Arduinoos blog -> Relays (Part 1)
Relays (Part 1):
Relays may look outdated in the world of microprocessors: they are big, greedy (in mA) and slow. However, some of their properties make them unavoidable still, when comes the question of: galvanic isolation and requirement for fully floating contacts.
Driving relays is no big deal as long as we care about the fit of the caracteristics from the driver and the relay. The simplest design consist in hooking one of the coil end to VCC (actually 5V with Arduino) and to drive the relay by switching the other end to ground. This will be acceptable as long as the relay draws less than 40mA, which is the upper current limit for Arduino digital ports. In other words, the resistance of the coil should not be more than (5 / 0.040) = 125 Ohms.
You will not see this design much because it fails to protect the driving port from the reverse voltage generated while opening the coil circuit. Fortunately, the solution if simple and cheap and it consists in adding a diode in parallel with the coil, so that the reverse voltage will be absorbed by this diode. A general purpose diode will suffice.
When the relay draws more than 40mA, it is necessary to use an interface between Arduino and the relay. The simplest way to achieve that is to use a general purpose NPN transistor, which Ice fits the current drawn by the relay.
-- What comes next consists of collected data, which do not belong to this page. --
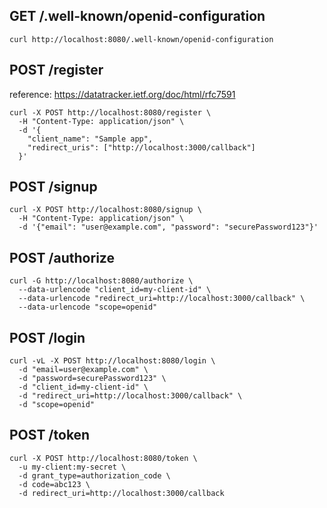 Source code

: ## GET /.well-known/openid-configuration

```
curl http://localhost:8080/.well-known/openid-configuration
```

## POST /register

reference: https://datatracker.ietf.org/doc/html/rfc7591

```
curl -X POST http://localhost:8080/register \
  -H "Content-Type: application/json" \
  -d '{
    "client_name": "Sample app",
    "redirect_uris": ["http://localhost:3000/callback"]
  }'
```

## POST /signup

```
curl -X POST http://localhost:8080/signup \
  -H "Content-Type: application/json" \
  -d '{"email": "user@example.com", "password": "securePassword123"}'
```

## POST /authorize

```
curl -G http://localhost:8080/authorize \
  --data-urlencode "client_id=my-client-id" \
  --data-urlencode "redirect_uri=http://localhost:3000/callback" \
  --data-urlencode "scope=openid"
```

## POST /login

```
curl -vL -X POST http://localhost:8080/login \
  -d "email=user@example.com" \
  -d "password=securePassword123" \
  -d "client_id=my-client-id" \
  -d "redirect_uri=http://localhost:3000/callback" \
  -d "scope=openid"
```


## POST /token

```
curl -X POST http://localhost:8080/token \
  -u my-client:my-secret \
  -d grant_type=authorization_code \
  -d code=abc123 \
  -d redirect_uri=http://localhost:3000/callback
```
Arduino digital port can drive up to 40mA per port, but the summ of these currents must not exceed 200mA. What shall we do now if we need to drive say 6 reed relays without transistors? Here are a couple of solutions. They are based of the fact that the current drawn by the relay is not linear and follows a transient curve. At switching time, the current must be at the maximum, but the need for sustaining the contact activated is lower in the steady state. At this precise time, it is not necessary to apply the full voltage to the coil.
If we are rich in digital ports, this is an option for driving the relay in eco-mode:
Both digital ports are set to 0 for swtiching the relay, and the closest port from the relay is set to input mode after a short delay (delay = time taken for the transient to happen)
An other option makes use of a capacitor. Before turning the coil on, the capcacitor is fully charged. At switching time, the capacitor shall be equivalent to a short circuit and let the whole current travel through the coil; it will then discharge and be transparent so that the current flows through the resistor which is set in parallel with the capacitor.